→ RECORDS PROVIDED:
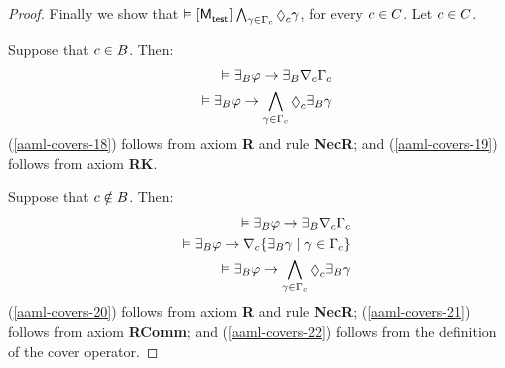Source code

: \begin{proof}
Finally we show that $\entails \actionA{\aPModel{\aStateTest}} \bigwedge_{\gamma \in \Gamma_\agentC} \possibleC \gamma$, for every $c \in C$.
Let $c \in C$.

Suppose that $c \in B$.
Then:
\begin{eqnarray}
    &&\entails \someactsBs \phi \implies \someactsBs \coversC \Gamma_\agentC \label{aaml-covers-18}\\
    &&\entails \someactsBs \phi \implies \bigwedge_{\gamma \in \Gamma_\agentC} \possibleC \someactsBs \gamma \label{aaml-covers-19}
\end{eqnarray}
(\ref{aaml-covers-18}) follows from \axiomAamlK{} axiom {\bf R} and rule {\bf NecR}; and
(\ref{aaml-covers-19}) follows from \axiomAamlK{} axiom {\bf RK}.

Suppose that $c \notin B$.
Then:
\begin{eqnarray}
    &&\entails \someactsBs \phi \implies \someactsBs \coversC \Gamma_\agentC \label{aaml-covers-20}\\
    &&\entails \someactsBs \phi \implies \coversC \{\someactsBs \gamma \mid \gamma \in \Gamma_\agentC \}\label{aaml-covers-21}\\
    &&\entails \someactsBs \phi \implies \bigwedge_{\gamma \in \Gamma_\agentC} \possibleC \someactsBs \gamma \label{aaml-covers-22}
\end{eqnarray}
(\ref{aaml-covers-20}) follows from \axiomAamlK{} axiom {\bf R} and rule {\bf NecR};
(\ref{aaml-covers-21}) follows from \axiomAamlK{} axiom {\bf RComm}; and
(\ref{aaml-covers-22}) follows from the definition of the cover operator.


\end{proof}
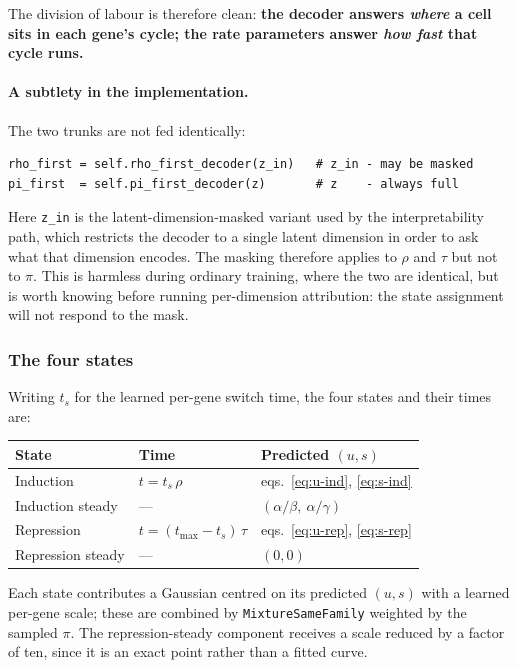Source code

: \documentclass[11pt,a4paper]{article}
\newenvironment{keybox}{\begin{shaded}\noindent}{\end{shaded}}
\newcommand{\uns}{u}
\newcommand{\spl}{s}
\newcommand{\ts}{t_{s}}
\newcommand{\tmax}{t_{\max}}
\theoremstyle{definition}
\begin{document}
\begin{keybox}
The division of labour is therefore clean: \textbf{the decoder answers
\emph{where} a cell sits in each gene's cycle; the rate parameters answer
\emph{how fast} that cycle runs.}
\end{keybox}

\paragraph{A subtlety in the implementation.} The two trunks are not fed
identically:
%
\begin{lstlisting}
rho_first = self.rho_first_decoder(z_in)   # z_in - may be masked
pi_first  = self.pi_first_decoder(z)       # z    - always full
\end{lstlisting}
%
Here \texttt{z\_in} is the latent-dimension-masked variant used by the
interpretability path, which restricts the decoder to a single latent dimension
in order to ask what that dimension encodes. The masking therefore applies to
$\rho$ and $\tau$ but not to $\pi$. This is harmless during ordinary training,
where the two are identical, but is worth knowing before running per-dimension
attribution: the state assignment will not respond to the mask.

\subsubsection{The four states}

Writing $\ts$ for the learned per-gene switch time, the four states and their
times are:

\begin{center}
\begin{tabular}{@{}lll@{}}
\toprule
\textbf{State} & \textbf{Time} & \textbf{Predicted $(\uns, \spl)$} \\
\midrule
Induction         & $t = \ts\,\rho$                & eqs.\ \eqref{eq:u-ind}, \eqref{eq:s-ind} \\
Induction steady  & ---                            & $(\alpha/\beta,\ \alpha/\gamma)$ \\
Repression        & $t = (\tmax - \ts)\,\tau$      & eqs.\ \eqref{eq:u-rep}, \eqref{eq:s-rep} \\
Repression steady & ---                            & $(0, 0)$ \\
\bottomrule
\end{tabular}
\end{center}

Each state contributes a Gaussian centred on its predicted $(\uns, \spl)$ with a
learned per-gene scale; these are combined by \texttt{MixtureSameFamily}
weighted by the sampled $\pi$. The repression-steady component receives a scale
reduced by a factor of ten, since it is an exact point rather than a fitted
curve.
\end{document}
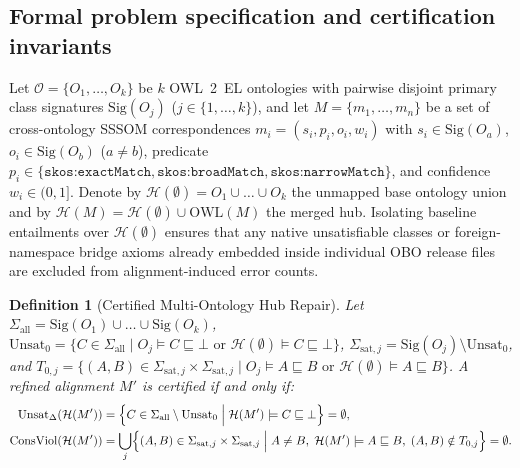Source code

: \documentclass[10pt]{article}
\theoremstyle{accentdef}
\newtheorem{definition}{Definition}
\begin{document}
\subsection*{Formal problem specification and certification invariants}

Let $\mathcal{O} = \{O_1, \dots, O_k\}$ be $k$ OWL~2~EL ontologies with pairwise disjoint primary class signatures $\mathrm{Sig}(O_j)$ ($j \in \{1, \dots, k\}$), and let $M = \{m_1, \dots, m_n\}$ be a set of cross-ontology SSSOM correspondences $m_i = (s_i, p_i, o_i, w_i)$ with $s_i \in \mathrm{Sig}(O_a)$, $o_i \in \mathrm{Sig}(O_b)$ ($a \neq b$), predicate $p_i \in \{\texttt{skos:exactMatch}, \texttt{skos:broadMatch}, \texttt{skos:narrowMatch}\}$, and confidence $w_i \in (0, 1]$. Denote by $\mathcal{H}(\emptyset) = O_1 \cup \dots \cup O_k$ the unmapped base ontology union and by $\mathcal{H}(M) = \mathcal{H}(\emptyset) \cup \mathrm{OWL}(M)$ the merged hub. Isolating baseline entailments over $\mathcal{H}(\emptyset)$ ensures that any native unsatisfiable classes or foreign-namespace bridge axioms already embedded inside individual OBO release files are excluded from alignment-induced error counts.

\begin{definition}[Certified Multi-Ontology Hub Repair]
\label{def:certification}
Let $\Sigma_{\mathrm{all}} = \mathrm{Sig}(O_1) \cup \dots \cup \mathrm{Sig}(O_k)$, $\mathrm{Unsat}_0 = \{C \in \Sigma_{\mathrm{all}} \mid O_j \models C \sqsubseteq \bot \text{ or } \mathcal{H}(\emptyset) \models C \sqsubseteq \bot\}$, $\Sigma_{\mathrm{sat},j} = \mathrm{Sig}(O_j) \setminus \mathrm{Unsat}_0$, and $T_{0,j} = \{(A, B) \in \Sigma_{\mathrm{sat},j} \times \Sigma_{\mathrm{sat},j} \mid O_j \models A \sqsubseteq B \text{ or } \mathcal{H}(\emptyset) \models A \sqsubseteq B\}$. A refined alignment $M'$ is \emph{certified} if and only if:
\begin{align}
  \mathrm{Unsat}_{\Delta}(\mathcal{H}(M')) &= \Bigl\{ C \in \Sigma_{\mathrm{all}} \setminus \mathrm{Unsat}_0 \;\Big|\; \mathcal{H}(M') \models C \sqsubseteq \bot \Bigr\} = \emptyset, \label{eq:unsat_delta}\\
  \mathrm{ConsViol}(\mathcal{H}(M')) &= \bigcup_{j} \Bigl\{ (A, B) \in \Sigma_{\mathrm{sat},j} \times \Sigma_{\mathrm{sat},j} \;\Big|\; A \neq B,\; \mathcal{H}(M') \models A \sqsubseteq B,\; (A, B) \notin T_{0,j} \Bigr\} = \emptyset. \label{eq:consviol}
\end{align}
\end{definition}
\end{document}
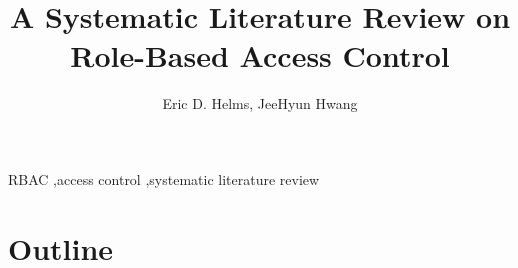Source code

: \documentclass[3p,12pt]{elsarticle}
\begin{document}
\begin{frontmatter}

\title{A Systematic Literature Review on Role-Based Access Control}

\author{Eric D. Helms, JeeHyun Hwang}
\address{North Carolina State University}
\address{Department of Computer Science}
\address{890 Oval Drive, Box 8206}
\address{Raleigh, NC 27695-2858}




\begin{keyword}
RBAC \sep access control \sep systematic literature review
\end{keyword}

\end{frontmatter}













\section{Outline}
\end{document}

→ WORK TO COMPLETE: Copy out all the data exactly, skipping the pictures.

→ RESPONSE BELOW:
Source code

: \begin{proof}
Finally we show that $\entails \actionA{\aPModel{\aStateTest}} \bigwedge_{\gamma \in \Gamma_\agentC} \possibleC \gamma$, for every $c \in C$.
Let $c \in C$.

Suppose that $c \in B$.
Then:
\begin{eqnarray}
    &&\entails \someactsBs \phi \implies \someactsBs \coversC \Gamma_\agentC \label{aaml-covers-18}\\
    &&\entails \someactsBs \phi \implies \bigwedge_{\gamma \in \Gamma_\agentC} \possibleC \someactsBs \gamma \label{aaml-covers-19}
\end{eqnarray}
(\ref{aaml-covers-18}) follows from \axiomAamlK{} axiom {\bf R} and rule {\bf NecR}; and
(\ref{aaml-covers-19}) follows from \axiomAamlK{} axiom {\bf RK}.

Suppose that $c \notin B$.
Then:
\begin{eqnarray}
    &&\entails \someactsBs \phi \implies \someactsBs \coversC \Gamma_\agentC \label{aaml-covers-20}\\
    &&\entails \someactsBs \phi \implies \coversC \{\someactsBs \gamma \mid \gamma \in \Gamma_\agentC \}\label{aaml-covers-21}\\
    &&\entails \someactsBs \phi \implies \bigwedge_{\gamma \in \Gamma_\agentC} \possibleC \someactsBs \gamma \label{aaml-covers-22}
\end{eqnarray}
(\ref{aaml-covers-20}) follows from \axiomAamlK{} axiom {\bf R} and rule {\bf NecR};
(\ref{aaml-covers-21}) follows from \axiomAamlK{} axiom {\bf RComm}; and
(\ref{aaml-covers-22}) follows from the definition of the cover operator.


\end{proof}
Source code

: \documentclass[11pt,a4paper]{article}
\newenvironment{keybox}{\begin{shaded}\noindent}{\end{shaded}}
\newcommand{\uns}{u}
\newcommand{\spl}{s}
\newcommand{\ts}{t_{s}}
\newcommand{\tmax}{t_{\max}}
\theoremstyle{definition}
\begin{document}
\begin{keybox}
The division of labour is therefore clean: \textbf{the decoder answers
\emph{where} a cell sits in each gene's cycle; the rate parameters answer
\emph{how fast} that cycle runs.}
\end{keybox}

\paragraph{A subtlety in the implementation.} The two trunks are not fed
identically:
%
\begin{lstlisting}
rho_first = self.rho_first_decoder(z_in)   # z_in - may be masked
pi_first  = self.pi_first_decoder(z)       # z    - always full
\end{lstlisting}
%
Here \texttt{z\_in} is the latent-dimension-masked variant used by the
interpretability path, which restricts the decoder to a single latent dimension
in order to ask what that dimension encodes. The masking therefore applies to
$\rho$ and $\tau$ but not to $\pi$. This is harmless during ordinary training,
where the two are identical, but is worth knowing before running per-dimension
attribution: the state assignment will not respond to the mask.

\subsubsection{The four states}

Writing $\ts$ for the learned per-gene switch time, the four states and their
times are:

\begin{center}
\begin{tabular}{@{}lll@{}}
\toprule
\textbf{State} & \textbf{Time} & \textbf{Predicted $(\uns, \spl)$} \\
\midrule
Induction         & $t = \ts\,\rho$                & eqs.\ \eqref{eq:u-ind}, \eqref{eq:s-ind} \\
Induction steady  & ---                            & $(\alpha/\beta,\ \alpha/\gamma)$ \\
Repression        & $t = (\tmax - \ts)\,\tau$      & eqs.\ \eqref{eq:u-rep}, \eqref{eq:s-rep} \\
Repression steady & ---                            & $(0, 0)$ \\
\bottomrule
\end{tabular}
\end{center}

Each state contributes a Gaussian centred on its predicted $(\uns, \spl)$ with a
learned per-gene scale; these are combined by \texttt{MixtureSameFamily}
weighted by the sampled $\pi$. The repression-steady component receives a scale
reduced by a factor of ten, since it is an exact point rather than a fitted
curve.
\end{document}
Source code

: \documentclass[10pt]{article}
\theoremstyle{accentdef}
\newtheorem{definition}{Definition}
\begin{document}
\subsection*{Formal problem specification and certification invariants}

Let $\mathcal{O} = \{O_1, \dots, O_k\}$ be $k$ OWL~2~EL ontologies with pairwise disjoint primary class signatures $\mathrm{Sig}(O_j)$ ($j \in \{1, \dots, k\}$), and let $M = \{m_1, \dots, m_n\}$ be a set of cross-ontology SSSOM correspondences $m_i = (s_i, p_i, o_i, w_i)$ with $s_i \in \mathrm{Sig}(O_a)$, $o_i \in \mathrm{Sig}(O_b)$ ($a \neq b$), predicate $p_i \in \{\texttt{skos:exactMatch}, \texttt{skos:broadMatch}, \texttt{skos:narrowMatch}\}$, and confidence $w_i \in (0, 1]$. Denote by $\mathcal{H}(\emptyset) = O_1 \cup \dots \cup O_k$ the unmapped base ontology union and by $\mathcal{H}(M) = \mathcal{H}(\emptyset) \cup \mathrm{OWL}(M)$ the merged hub. Isolating baseline entailments over $\mathcal{H}(\emptyset)$ ensures that any native unsatisfiable classes or foreign-namespace bridge axioms already embedded inside individual OBO release files are excluded from alignment-induced error counts.

\begin{definition}[Certified Multi-Ontology Hub Repair]
\label{def:certification}
Let $\Sigma_{\mathrm{all}} = \mathrm{Sig}(O_1) \cup \dots \cup \mathrm{Sig}(O_k)$, $\mathrm{Unsat}_0 = \{C \in \Sigma_{\mathrm{all}} \mid O_j \models C \sqsubseteq \bot \text{ or } \mathcal{H}(\emptyset) \models C \sqsubseteq \bot\}$, $\Sigma_{\mathrm{sat},j} = \mathrm{Sig}(O_j) \setminus \mathrm{Unsat}_0$, and $T_{0,j} = \{(A, B) \in \Sigma_{\mathrm{sat},j} \times \Sigma_{\mathrm{sat},j} \mid O_j \models A \sqsubseteq B \text{ or } \mathcal{H}(\emptyset) \models A \sqsubseteq B\}$. A refined alignment $M'$ is \emph{certified} if and only if:
\begin{align}
  \mathrm{Unsat}_{\Delta}(\mathcal{H}(M')) &= \Bigl\{ C \in \Sigma_{\mathrm{all}} \setminus \mathrm{Unsat}_0 \;\Big|\; \mathcal{H}(M') \models C \sqsubseteq \bot \Bigr\} = \emptyset, \label{eq:unsat_delta}\\
  \mathrm{ConsViol}(\mathcal{H}(M')) &= \bigcup_{j} \Bigl\{ (A, B) \in \Sigma_{\mathrm{sat},j} \times \Sigma_{\mathrm{sat},j} \;\Big|\; A \neq B,\; \mathcal{H}(M') \models A \sqsubseteq B,\; (A, B) \notin T_{0,j} \Bigr\} = \emptyset. \label{eq:consviol}
\end{align}
\end{definition}
\end{document}
Source code

: \documentclass[3p,12pt]{elsarticle}
\begin{document}
\begin{frontmatter}

\title{A Systematic Literature Review on Role-Based Access Control}

\author{Eric D. Helms, JeeHyun Hwang}
\address{North Carolina State University}
\address{Department of Computer Science}
\address{890 Oval Drive, Box 8206}
\address{Raleigh, NC 27695-2858}




\begin{keyword}
RBAC \sep access control \sep systematic literature review
\end{keyword}

\end{frontmatter}













\section{Outline}
\end{document}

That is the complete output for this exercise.